-- Exercise description --
Report each line of the entries below that has the word "private" in it.

-- Records to process --
------------------------

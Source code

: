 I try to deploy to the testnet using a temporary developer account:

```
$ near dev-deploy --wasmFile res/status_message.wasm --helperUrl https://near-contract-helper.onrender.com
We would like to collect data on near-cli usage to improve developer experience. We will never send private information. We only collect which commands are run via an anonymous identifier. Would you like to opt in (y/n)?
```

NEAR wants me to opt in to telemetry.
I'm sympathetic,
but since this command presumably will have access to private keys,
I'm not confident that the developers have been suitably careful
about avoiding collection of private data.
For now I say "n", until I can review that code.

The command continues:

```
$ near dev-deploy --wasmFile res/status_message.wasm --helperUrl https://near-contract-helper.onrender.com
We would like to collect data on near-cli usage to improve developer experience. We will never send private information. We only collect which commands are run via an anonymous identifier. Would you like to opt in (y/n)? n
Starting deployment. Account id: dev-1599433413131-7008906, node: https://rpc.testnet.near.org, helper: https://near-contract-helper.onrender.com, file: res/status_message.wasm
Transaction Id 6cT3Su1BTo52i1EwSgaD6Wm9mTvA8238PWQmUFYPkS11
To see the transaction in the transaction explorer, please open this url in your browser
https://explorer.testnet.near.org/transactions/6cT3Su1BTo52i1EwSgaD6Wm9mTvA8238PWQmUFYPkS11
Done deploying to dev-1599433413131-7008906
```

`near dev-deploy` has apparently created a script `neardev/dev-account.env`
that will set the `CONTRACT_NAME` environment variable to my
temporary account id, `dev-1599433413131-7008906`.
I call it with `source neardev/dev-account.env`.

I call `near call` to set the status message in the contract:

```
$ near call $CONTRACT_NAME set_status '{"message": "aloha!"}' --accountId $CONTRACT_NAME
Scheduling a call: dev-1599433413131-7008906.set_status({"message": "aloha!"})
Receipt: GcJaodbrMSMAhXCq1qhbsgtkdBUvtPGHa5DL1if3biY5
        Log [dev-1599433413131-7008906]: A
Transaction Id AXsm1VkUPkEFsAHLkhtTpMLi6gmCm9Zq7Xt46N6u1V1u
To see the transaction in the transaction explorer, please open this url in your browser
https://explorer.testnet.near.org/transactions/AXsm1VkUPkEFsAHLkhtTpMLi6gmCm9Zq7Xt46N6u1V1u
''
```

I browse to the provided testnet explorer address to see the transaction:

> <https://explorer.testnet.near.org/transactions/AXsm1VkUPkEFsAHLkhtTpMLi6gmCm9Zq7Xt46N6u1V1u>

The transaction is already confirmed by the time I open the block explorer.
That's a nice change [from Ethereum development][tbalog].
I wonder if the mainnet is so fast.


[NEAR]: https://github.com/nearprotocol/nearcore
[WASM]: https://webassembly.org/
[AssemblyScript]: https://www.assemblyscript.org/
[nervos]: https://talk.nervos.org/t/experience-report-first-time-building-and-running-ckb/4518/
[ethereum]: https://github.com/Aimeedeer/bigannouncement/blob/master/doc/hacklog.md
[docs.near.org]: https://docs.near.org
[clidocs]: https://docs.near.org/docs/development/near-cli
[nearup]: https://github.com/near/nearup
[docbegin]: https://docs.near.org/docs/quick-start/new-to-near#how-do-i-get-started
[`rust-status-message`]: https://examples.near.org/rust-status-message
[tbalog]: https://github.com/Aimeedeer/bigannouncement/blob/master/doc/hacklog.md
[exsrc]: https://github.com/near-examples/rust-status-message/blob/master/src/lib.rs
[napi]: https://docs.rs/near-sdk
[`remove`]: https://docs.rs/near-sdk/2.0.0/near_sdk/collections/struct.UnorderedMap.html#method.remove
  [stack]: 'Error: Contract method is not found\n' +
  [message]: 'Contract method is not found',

------------------------

-- Reply to the exercise --
We would like to collect data on near-cli usage to improve developer experience. We will never send private information. We only collect which commands are run via an anonymous identifier. Would you like to opt in (y/n)?
but since this command presumably will have access to private keys,
about avoiding collection of private data.
We would like to collect data on near-cli usage to improve developer experience. We will never send private information. We only collect which commands are run via an anonymous identifier. Would you like to opt in (y/n)? n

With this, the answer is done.